Who we share your information with

We may share your data with:

  • Your next school, if you transfer to another school

  • Our local authority, including social workers and public health teams

  • The Department for Education (DfE)

  • Youth support services if you are over 13

  • The police, if necessary

  • Your doctor, if necessary

We do not share your data with anyone without consent unless the law and our policies allow us to do so.

For more information, please see the ‘How Government uses your data’ section.

 

International transfers

We do not routinely store or share personal data outside of the UK or EU/EEA. If data is stored outside these areas, we ensure safeguards like standard contractual clauses are in place.

How Government uses your data

We will share some of your data with the Department for Education (DfE).

 

This includes data for the annual census, your attendance data, and data about your progress and attainment,

 

We share this information for:

·         School funding arrangements, because our funding is calculated on the number of children and their characteristics in each school

·         Education policy monitoring, to see how schools are performing and put interventions in place

·         To research and monitor educational outcomes

 

To find out more about the requirements placed on us by the DfE including the data that we share with them, go to go to https://www.gov.uk/education/data-collection-and-censuses-for-schools

Your personal data will also be added to the National Pupil Database (NPD) which is owned and managed by the DfE.  This data is used for research to improve and promote the education and wellbeing of children in England.

The evidence and data provide DfE, education providers, Parliament and the wider public with a clear picture of how the education and children’s services sectors are working in order to better target, and evaluate, policy interventions to help ensure all children are kept safe from harm and receive the best possible education. 
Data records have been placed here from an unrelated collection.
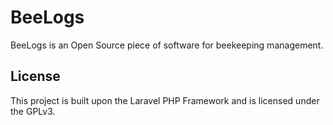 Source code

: # BeeLogs
BeeLogs is an Open Source piece of software for beekeeping management.

## License
This project is built upon the Laravel PHP Framework and is licensed under the GPLv3.
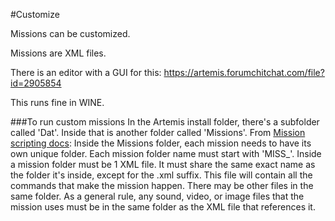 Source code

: #Customize

Missions can be customized.

Missions are XML files.

There is an editor with a GUI for this: https://artemis.forumchitchat.com/file?id=2905854

This runs fine in WINE.

###To run custom missions
In the Artemis install folder, there's a subfolder called 'Dat'.  Inside that is another folder called 'Missions'.
From [Mission scripting docs](http://artemiswiki.pbworks.com/w/page/51088806/Mission%20Scripting): 
Inside the Missions folder, each mission needs to have its own unique folder. Each mission folder name must start with 'MISS_'. Inside a mission folder must be 1 XML file.  It must share the same exact name as the folder it's inside, except for the .xml suffix.  This file will contain all the commands that make the mission happen.  There may be other files in the same folder.  As a general rule, any sound, video, or image files that the mission uses must be in the same folder as the XML file that references it.
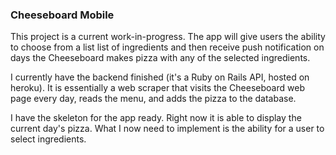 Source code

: ### Cheeseboard Mobile

This project is a current work-in-progress. The app will give users the ability to choose from a list list of ingredients and then receive push notification on days the Cheeseboard makes pizza with any of the selected ingredients.

I currently have the backend finished (it's a Ruby on Rails API, hosted on heroku). It is essentially a web scraper that visits the Cheeseboard web page every day, reads the menu, and adds the pizza to the database.

I have the skeleton for the app ready. Right now it is able to display the current day's pizza. What I now need to implement is the ability for a user to select ingredients. 
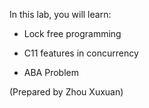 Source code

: In this lab, you will learn:

* Lock free programming

* C11 features in concurrency

* ABA Problem

\(Prepared by Zhou Xuxuan\)

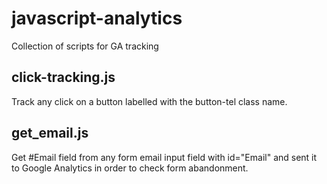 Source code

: # javascript-analytics
Collection of scripts for GA tracking

## click-tracking.js
Track any click on a button labelled with the button-tel class name.

## get_email.js
Get #Email field from any form email input field with id="Email" and sent it to Google Analytics in order to check form abandonment.
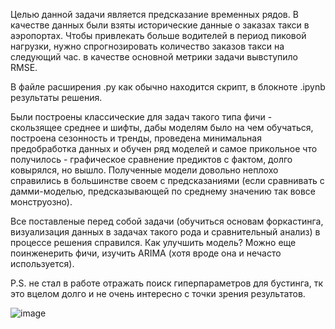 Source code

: Целью данной задачи является предсказание временных рядов. В качестве данных были взяты исторические данные о заказах такси в аэропортах. Чтобы привлекать больше водителей в период пиковой нагрузки, нужно спрогнозировать количество заказов такси на следующий час. в качестве основной метрики задачи вывступило RMSE. 

В файле расширения .py как обычно находится скрипт, в блокноте .ipynb результаты решения. 

Были построены классические для задач такого типа фичи - скользящее среднее и шифты, дабы моделям было на чем обучаться, построена сезонность и тренды, проведена минимальная предобработка данных и обучен ряд моделей и самое прикольное что получилось - графическое сравнение предиктов с фактом, долго ковырялся, но вышло. Полученные модели довольно неплохо справились в большинстве своем с предсказаниями (если сравнивать с дамми-моделью, предсказывающей по среднему значению так вовсе монструозно). 

Все поставленые перед собой задачи (обучиться основам форкастинга, визуализация данных в задачах такого рода и сравнительный анализ) в процессе решения справился. Как улучшить модель? Можно еще поинженерить фичи, изучить ARIMA (хотя вроде она и нечасто используется). 

P.S. не стал в работе отражать поиск гиперпараметров для бустинга, тк это вцелом долго и не очень интересно с точки зрения результатов. 


![image](https://user-images.githubusercontent.com/90149954/135155958-9ac77462-0527-4f55-a198-f3e60ca6d1ac.png)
To find out more about the NPD, go to https://www.gov.uk/government/publications/national-pupil-database-npd-privacy-notice/national-pupil-database-npd-privacy-notice

The DfE will only share pupils’ personal data where it is lawful, secure and ethical to do so. Where these conditions are met, the law allows the Department for Education (DfE) to share pupils’ personal data with certain third parties, including:

  • schools and local authorities

  • researchers

  • organisations connected with promoting the education or wellbeing of children in England

  • other government departments and agencies

  • organisations fighting or identifying crime

 

For more information about the Department for Education’s (DfE) NPD data sharing process, please visit: https://www.gov.uk/data-protection-how-we-collect-and-share-research-data

Organisations fighting or identifying crime may use their legal powers to contact the Department for Education (DfE) to request access to individual level information relevant to detecting that crime.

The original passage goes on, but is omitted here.